§ **Required action**: Copy out each line of the data that contains "virtio".

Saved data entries
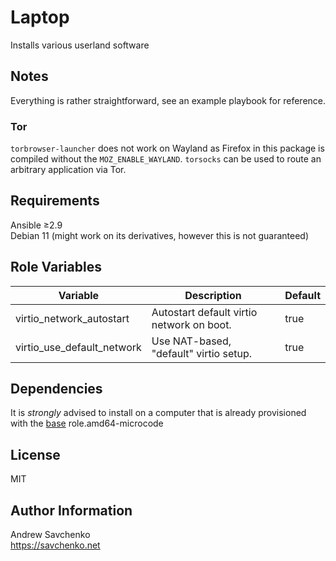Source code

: # Laptop

Installs various userland software

## Notes

Everything is rather straightforward, see an example playbook for reference.

### Tor

`torbrowser-launcher` does not work on Wayland as Firefox in this package is compiled without the `MOZ_ENABLE_WAYLAND`.
`torsocks` can be used to route an arbitrary application via Tor.

## Requirements

Ansible ≥2.9  
Debian 11 (might work on its derivatives, however this is not guaranteed)

## Role Variables

| Variable                   | Description                                                | Default                  |
|----------------------------|------------------------------------------------------------|--------------------------|
| virtio_network_autostart   | Autostart default virtio network on boot.                  | true                     |
| virtio_use_default_network | Use NAT-based, "default" virtio setup.                     | true                     |


## Dependencies
It is *strongly* advised to install on a computer that is already provisioned with the [base](https://github.com/savchenko/debian/roles/base/README.md) role.amd64-microcode

## License
MIT

## Author Information
Andrew Savchenko  
https://savchenko.net
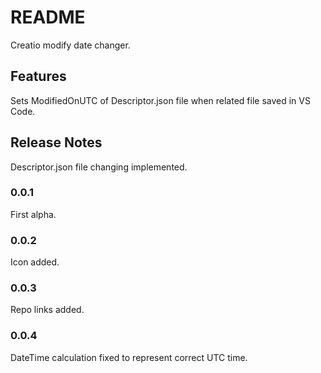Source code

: # README

Creatio modify date changer.

## Features

Sets ModifiedOnUTC of Descriptor.json file when related file saved in VS Code.

## Release Notes

Descriptor.json file changing implemented.

### 0.0.1

First alpha.

### 0.0.2

Icon added.

### 0.0.3

Repo links added.

### 0.0.4

DateTime calculation fixed to represent correct UTC time.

§ **Solution to the problem**:
| virtio_network_autostart   | Autostart default virtio network on boot.                  | true                     |
| virtio_use_default_network | Use NAT-based, "default" virtio setup.                     | true                     |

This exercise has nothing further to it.